THE BORSCHT BELT, which features essays by Stefan Kanfer and Jenna Weissman Joselit, presents Marisa Scheinfeld’s photographs of abandoned sites where resorts, hotels and bungalow colonies once boomed in the Catskill Mountain region of upstate New York. The book assembles images Scheinfeld has shot inside and outside locations that once buzzed with life as year-round havens for generations of people. Some of the structures have been lying abandoned for periods ranging from four to twenty years, depending on the specific hotel, or bungalow colony, and the conditions under which it closed. Other sites have since been demolished, or repurposed, making this book an even more significant documentation of a pivotal era in American Jewish and Catskill history.

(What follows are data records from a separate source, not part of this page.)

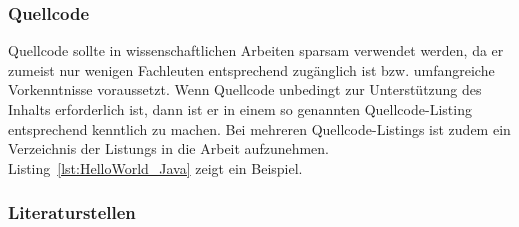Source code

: \subsubsection{Quellcode}
\label{sec:Quellcode}
Quellcode sollte in wissenschaftlichen Arbeiten sparsam verwendet werden, da er zumeist nur wenigen Fachleuten entsprechend zugänglich ist bzw. umfangreiche Vorkenntnisse voraussetzt. Wenn Quellcode unbedingt zur Unterstützung des Inhalts erforderlich ist, dann ist er in einem so genannten Quellcode-Listing entsprechend kenntlich zu machen. Bei mehreren Quellcode-Listings ist zudem ein Verzeichnis der Listungs in die Arbeit aufzunehmen. Listing~\ref{lst:HelloWorld_Java} zeigt ein Beispiel.


\subsubsection{Literaturstellen}
\label{sec:Literaturstellen}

THE BORSCHT BELT presents a contemporary view of more than forty hotel and bungalow sites. From entire expanses of abandoned properties to small lots containing drained swimming pools, the remains of the Borscht Belt era now lie forgotten, overgrown, and vacant. In the absence of human activity, nature has reclaimed the sites, having encroached upon or completely overtaken them. Many of the interiors have been vandalized or marked by paintball players and graffiti artists. Each ruin lies radically altered by the elements and effects of time. Scheinfeld’s images record all of these developments.

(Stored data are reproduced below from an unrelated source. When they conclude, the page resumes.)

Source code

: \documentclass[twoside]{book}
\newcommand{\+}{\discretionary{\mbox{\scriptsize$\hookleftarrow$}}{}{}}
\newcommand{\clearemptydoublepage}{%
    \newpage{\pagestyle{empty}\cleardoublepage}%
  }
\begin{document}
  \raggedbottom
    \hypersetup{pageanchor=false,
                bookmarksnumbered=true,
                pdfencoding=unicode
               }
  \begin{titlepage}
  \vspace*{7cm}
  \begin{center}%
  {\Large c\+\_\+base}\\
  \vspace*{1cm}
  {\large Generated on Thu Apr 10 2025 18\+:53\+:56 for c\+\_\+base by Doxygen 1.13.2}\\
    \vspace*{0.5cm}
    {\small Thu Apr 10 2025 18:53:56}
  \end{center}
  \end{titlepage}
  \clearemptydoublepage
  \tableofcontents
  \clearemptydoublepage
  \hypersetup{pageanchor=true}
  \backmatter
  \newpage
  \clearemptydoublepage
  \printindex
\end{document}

At the Catskill Interpretive Center, Marisa will present selections from her book, which contains 129 photographs, Borscht Belt ephemera and a re-photographic series of “now”, and “then” imagery composed by using found postcards and creating a mirror image of
their present day depictions. Through an illustrated lecture, she will detail the history of the Borscht Belt, its rise, fall and impact of the Borscht Belt while discussing her research, field-based process, investigations and the layered meanings she sees in the photographs. For more information visit www.borschtbeltbook.com.
Marisa Scheinfeld was born in Brooklyn, New York in 1980, and raised in the Catskills. She
received a B.A. from the State University at Albany in 2002, and a MFA from San Diego State University in 2011. Her work is highly motivated by her interest in the ruin, or site and the histories embedded within them. Marisa’s work has been exhibited nationally and internationally and is among the collections of The Center for Jewish History, The National Yiddish Book Center, The Magnes Collection of Jewish Art & Life, The Simon Wiesenthal Center, The Dorot Jewish Division at the New York Public Library and The Edmund and Nancy K. Dubois Library at the Museum of Photographic Arts. On October 4th, 2016 Cornell University Press released her first book entitled The Borscht Belt: Revisiting the Remains of America’s Jewish Vacationland.